Canon 30D (1.6 crop) + 20mm lens

Canon 1Ds MkII (Full Frame) + 32mm lens

Obviously these two setups would give a very similar angle of view/composition. But depth of field would be completely different (at a given aperture)?

That's really confusing? Is this important to anyone?

Scroll down to the para entitled DOF and focal length

Note: "It is well known that short focal length lenses have large apparent depths of field and long telephoto lenses have small apparent depths of field. There are some very practical reasons for this conception, but it isn't quite true. DOF is much more closely related to magnification and f-stop; DOF expressed in distance is nearly independent of focal length. It appears smaller with telephoto lenses because it is smaller when expressed as a fraction of the lens-to-subject distance, s"

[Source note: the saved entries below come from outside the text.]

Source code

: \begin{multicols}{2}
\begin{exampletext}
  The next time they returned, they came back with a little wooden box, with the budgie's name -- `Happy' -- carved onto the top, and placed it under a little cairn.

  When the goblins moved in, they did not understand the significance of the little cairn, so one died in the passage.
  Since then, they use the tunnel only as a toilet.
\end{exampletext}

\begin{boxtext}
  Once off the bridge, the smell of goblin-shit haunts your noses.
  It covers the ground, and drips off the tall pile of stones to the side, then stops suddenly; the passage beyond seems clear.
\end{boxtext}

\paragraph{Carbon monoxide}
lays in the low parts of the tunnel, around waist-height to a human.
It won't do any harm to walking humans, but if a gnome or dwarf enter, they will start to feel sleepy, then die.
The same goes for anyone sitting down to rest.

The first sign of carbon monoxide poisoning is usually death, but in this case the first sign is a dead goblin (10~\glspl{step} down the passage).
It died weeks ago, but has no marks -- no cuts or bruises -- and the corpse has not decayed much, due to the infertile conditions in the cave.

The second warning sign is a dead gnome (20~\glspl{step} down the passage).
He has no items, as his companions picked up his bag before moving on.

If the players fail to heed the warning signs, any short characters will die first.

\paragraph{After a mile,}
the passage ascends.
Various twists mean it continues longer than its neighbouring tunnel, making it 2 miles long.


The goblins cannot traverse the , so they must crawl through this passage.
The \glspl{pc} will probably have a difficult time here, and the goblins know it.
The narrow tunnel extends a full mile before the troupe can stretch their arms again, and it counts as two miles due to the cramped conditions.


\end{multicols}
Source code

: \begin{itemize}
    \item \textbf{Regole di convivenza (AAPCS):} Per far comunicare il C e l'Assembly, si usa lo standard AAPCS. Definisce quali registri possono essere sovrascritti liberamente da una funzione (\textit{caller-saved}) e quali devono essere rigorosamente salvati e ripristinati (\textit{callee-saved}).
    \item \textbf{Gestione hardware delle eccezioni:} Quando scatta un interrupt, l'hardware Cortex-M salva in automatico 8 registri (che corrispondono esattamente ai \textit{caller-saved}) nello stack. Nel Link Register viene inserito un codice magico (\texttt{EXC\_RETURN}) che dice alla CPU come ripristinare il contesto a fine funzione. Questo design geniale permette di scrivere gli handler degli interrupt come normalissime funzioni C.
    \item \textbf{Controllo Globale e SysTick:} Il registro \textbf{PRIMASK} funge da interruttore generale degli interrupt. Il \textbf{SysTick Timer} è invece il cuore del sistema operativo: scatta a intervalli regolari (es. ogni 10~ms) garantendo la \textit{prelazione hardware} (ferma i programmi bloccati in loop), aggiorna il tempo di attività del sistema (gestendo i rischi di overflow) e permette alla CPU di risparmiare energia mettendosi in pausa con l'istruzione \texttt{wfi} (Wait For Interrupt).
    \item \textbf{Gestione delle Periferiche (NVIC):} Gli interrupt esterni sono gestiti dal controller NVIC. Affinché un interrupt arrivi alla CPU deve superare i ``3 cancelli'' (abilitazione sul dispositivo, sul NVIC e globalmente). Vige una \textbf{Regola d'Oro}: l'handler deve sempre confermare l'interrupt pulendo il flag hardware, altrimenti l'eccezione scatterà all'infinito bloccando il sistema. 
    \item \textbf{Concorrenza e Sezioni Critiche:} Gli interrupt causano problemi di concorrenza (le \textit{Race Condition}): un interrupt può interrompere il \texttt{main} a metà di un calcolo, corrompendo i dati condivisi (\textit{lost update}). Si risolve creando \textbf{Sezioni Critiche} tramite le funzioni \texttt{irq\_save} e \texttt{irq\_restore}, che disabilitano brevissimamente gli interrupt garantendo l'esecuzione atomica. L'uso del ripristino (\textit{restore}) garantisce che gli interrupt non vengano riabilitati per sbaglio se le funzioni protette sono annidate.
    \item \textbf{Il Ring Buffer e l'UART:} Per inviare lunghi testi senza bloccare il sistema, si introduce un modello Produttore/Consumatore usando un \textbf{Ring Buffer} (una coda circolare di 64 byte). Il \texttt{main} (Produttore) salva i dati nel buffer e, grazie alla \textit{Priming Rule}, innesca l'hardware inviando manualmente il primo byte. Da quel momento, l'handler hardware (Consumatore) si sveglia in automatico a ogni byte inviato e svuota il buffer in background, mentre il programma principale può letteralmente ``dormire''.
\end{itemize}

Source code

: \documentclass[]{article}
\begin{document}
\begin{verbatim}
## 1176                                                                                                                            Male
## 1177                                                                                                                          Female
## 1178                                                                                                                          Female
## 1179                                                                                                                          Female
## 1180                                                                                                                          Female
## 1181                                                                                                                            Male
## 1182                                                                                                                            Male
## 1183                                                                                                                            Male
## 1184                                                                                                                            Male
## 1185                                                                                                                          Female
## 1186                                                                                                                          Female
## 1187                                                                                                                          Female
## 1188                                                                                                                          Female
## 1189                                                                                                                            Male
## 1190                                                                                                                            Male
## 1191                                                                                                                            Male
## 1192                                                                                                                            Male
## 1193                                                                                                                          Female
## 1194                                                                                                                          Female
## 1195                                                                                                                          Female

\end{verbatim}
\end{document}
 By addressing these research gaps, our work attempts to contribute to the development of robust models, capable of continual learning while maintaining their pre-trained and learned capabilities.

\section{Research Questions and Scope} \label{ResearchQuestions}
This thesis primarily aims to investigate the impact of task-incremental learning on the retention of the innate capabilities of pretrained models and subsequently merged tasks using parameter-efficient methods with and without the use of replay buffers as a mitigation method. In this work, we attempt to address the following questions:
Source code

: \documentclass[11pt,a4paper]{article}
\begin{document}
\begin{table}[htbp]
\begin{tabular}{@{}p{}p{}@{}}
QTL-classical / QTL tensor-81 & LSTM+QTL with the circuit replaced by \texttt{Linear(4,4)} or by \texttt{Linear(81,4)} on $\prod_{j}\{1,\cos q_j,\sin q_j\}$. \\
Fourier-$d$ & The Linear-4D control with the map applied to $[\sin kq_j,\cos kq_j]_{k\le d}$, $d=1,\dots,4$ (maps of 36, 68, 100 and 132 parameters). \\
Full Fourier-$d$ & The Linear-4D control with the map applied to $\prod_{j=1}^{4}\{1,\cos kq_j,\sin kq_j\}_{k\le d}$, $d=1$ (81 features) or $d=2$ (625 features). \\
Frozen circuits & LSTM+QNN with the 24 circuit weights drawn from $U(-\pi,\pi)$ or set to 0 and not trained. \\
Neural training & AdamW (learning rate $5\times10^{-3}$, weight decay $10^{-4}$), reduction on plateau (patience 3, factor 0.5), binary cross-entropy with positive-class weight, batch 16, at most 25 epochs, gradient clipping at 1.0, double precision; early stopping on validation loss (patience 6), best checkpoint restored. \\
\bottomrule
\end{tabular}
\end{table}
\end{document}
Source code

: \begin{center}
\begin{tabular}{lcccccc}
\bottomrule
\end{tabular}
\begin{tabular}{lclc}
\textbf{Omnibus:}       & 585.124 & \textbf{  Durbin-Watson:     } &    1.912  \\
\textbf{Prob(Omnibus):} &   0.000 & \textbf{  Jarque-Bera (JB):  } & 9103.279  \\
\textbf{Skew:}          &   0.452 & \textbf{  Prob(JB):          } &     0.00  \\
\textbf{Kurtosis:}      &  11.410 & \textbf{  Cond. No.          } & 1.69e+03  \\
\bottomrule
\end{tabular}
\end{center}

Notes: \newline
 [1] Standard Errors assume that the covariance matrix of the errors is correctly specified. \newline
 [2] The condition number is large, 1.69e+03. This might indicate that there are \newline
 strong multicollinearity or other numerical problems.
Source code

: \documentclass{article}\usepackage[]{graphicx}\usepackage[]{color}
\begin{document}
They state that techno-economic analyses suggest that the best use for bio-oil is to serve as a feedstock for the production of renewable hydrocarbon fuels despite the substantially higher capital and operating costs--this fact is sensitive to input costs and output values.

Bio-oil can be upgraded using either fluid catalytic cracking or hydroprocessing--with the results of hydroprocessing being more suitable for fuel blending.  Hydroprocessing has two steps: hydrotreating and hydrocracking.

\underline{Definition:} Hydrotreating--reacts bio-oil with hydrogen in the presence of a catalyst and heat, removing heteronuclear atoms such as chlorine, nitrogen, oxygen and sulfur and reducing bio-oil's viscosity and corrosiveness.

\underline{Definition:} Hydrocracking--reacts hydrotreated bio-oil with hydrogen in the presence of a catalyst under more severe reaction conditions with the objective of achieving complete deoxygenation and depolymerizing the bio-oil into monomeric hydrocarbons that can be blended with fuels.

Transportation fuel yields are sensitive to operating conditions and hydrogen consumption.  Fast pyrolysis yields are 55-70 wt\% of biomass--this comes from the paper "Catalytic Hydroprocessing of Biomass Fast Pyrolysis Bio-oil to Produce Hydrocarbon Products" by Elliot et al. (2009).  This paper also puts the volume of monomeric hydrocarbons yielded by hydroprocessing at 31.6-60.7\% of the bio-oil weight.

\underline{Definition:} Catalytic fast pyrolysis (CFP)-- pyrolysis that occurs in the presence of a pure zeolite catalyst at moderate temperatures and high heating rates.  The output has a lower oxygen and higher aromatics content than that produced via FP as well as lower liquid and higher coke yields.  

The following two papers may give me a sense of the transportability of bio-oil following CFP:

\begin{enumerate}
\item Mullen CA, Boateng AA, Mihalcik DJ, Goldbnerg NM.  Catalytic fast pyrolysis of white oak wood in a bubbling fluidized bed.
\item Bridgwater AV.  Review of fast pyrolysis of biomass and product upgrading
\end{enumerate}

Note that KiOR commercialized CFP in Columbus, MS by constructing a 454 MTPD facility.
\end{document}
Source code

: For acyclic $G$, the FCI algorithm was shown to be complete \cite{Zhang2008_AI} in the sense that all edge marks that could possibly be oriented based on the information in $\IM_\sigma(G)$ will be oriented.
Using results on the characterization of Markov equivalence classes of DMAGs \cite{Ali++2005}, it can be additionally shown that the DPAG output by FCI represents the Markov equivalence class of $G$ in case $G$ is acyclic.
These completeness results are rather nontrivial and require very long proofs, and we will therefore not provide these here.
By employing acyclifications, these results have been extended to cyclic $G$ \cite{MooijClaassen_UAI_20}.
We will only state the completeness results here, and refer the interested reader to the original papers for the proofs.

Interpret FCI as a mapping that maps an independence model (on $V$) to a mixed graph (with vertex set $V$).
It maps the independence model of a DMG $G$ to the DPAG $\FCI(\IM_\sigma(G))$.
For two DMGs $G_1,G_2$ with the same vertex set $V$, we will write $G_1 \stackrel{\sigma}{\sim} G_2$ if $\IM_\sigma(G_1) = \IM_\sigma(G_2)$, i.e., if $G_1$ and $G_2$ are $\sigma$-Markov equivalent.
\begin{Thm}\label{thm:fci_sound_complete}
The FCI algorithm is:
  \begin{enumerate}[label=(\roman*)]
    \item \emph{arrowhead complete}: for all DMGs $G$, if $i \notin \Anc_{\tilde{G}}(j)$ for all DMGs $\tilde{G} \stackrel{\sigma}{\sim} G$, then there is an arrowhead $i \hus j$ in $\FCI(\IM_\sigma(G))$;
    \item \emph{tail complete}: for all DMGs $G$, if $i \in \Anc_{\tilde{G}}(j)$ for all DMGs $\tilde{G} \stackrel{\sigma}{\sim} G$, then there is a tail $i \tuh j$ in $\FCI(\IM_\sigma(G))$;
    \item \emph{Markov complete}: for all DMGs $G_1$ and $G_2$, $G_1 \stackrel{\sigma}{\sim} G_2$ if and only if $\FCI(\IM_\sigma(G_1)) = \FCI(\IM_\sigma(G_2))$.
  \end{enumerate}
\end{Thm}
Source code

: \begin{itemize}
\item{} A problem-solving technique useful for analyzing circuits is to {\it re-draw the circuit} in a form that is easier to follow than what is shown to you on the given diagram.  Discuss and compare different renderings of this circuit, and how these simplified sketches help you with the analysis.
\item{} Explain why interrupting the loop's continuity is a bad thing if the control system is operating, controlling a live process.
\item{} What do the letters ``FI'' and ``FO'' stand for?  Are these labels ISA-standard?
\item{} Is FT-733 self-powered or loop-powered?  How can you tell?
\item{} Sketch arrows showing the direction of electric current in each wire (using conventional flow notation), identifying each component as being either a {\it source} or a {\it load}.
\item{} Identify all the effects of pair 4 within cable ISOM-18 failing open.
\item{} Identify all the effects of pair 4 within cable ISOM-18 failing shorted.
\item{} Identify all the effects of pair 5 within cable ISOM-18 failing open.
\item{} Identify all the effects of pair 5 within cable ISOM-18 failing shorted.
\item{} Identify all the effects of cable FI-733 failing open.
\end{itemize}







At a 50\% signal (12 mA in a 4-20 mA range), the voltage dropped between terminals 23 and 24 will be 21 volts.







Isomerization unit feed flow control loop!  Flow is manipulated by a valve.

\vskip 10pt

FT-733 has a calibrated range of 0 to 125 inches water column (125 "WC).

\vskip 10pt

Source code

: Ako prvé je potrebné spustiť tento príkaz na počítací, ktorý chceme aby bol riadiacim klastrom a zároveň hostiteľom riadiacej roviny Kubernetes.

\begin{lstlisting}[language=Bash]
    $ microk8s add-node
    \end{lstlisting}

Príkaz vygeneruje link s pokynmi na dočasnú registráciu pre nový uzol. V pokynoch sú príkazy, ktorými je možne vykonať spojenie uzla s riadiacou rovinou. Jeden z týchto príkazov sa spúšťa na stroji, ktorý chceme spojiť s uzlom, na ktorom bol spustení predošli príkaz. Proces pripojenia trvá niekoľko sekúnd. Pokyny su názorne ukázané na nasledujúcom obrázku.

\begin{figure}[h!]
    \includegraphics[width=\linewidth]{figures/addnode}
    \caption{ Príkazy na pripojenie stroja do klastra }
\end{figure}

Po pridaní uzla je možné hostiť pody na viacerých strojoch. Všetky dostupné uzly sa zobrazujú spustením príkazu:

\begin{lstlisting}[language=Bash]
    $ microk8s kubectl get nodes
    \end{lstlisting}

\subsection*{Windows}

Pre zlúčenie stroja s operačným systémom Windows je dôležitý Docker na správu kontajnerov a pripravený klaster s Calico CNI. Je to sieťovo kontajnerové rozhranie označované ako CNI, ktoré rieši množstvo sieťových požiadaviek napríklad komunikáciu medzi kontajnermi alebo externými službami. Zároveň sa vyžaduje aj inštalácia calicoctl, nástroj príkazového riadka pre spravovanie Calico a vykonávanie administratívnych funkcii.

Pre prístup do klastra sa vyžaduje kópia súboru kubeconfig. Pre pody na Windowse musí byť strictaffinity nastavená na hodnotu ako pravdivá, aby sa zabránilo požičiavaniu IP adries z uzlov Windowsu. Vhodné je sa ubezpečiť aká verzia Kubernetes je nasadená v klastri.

Quote:No, depth of field will be the same. See the last link I gave!

Mr Croftsphoto Sir, did you read the article you linked to?

The distance to subject was changed to keep the subject the same size, hence the similar DOF. He didn't

**crop**the images.

The reason the OP is confused, is because your conflicting arguement is flawed, you are changing two different variables. All three variables will change the outcome in the end, that's all I was saying.

EDIT - in your second link, he is also changing two variables, distance and focal length. I give up!

Strawman - I understand what you're saying, but my posts are an attempt to help answer the OP's question, correctly.

Quote:EDIT - in your second link, he is also changing two variables, distance and focal length. I give up!

The second link is just giving a mathematical formula - he isn't changing the distance to subject as it isn't been given a value in the formula, it's represented by a letter.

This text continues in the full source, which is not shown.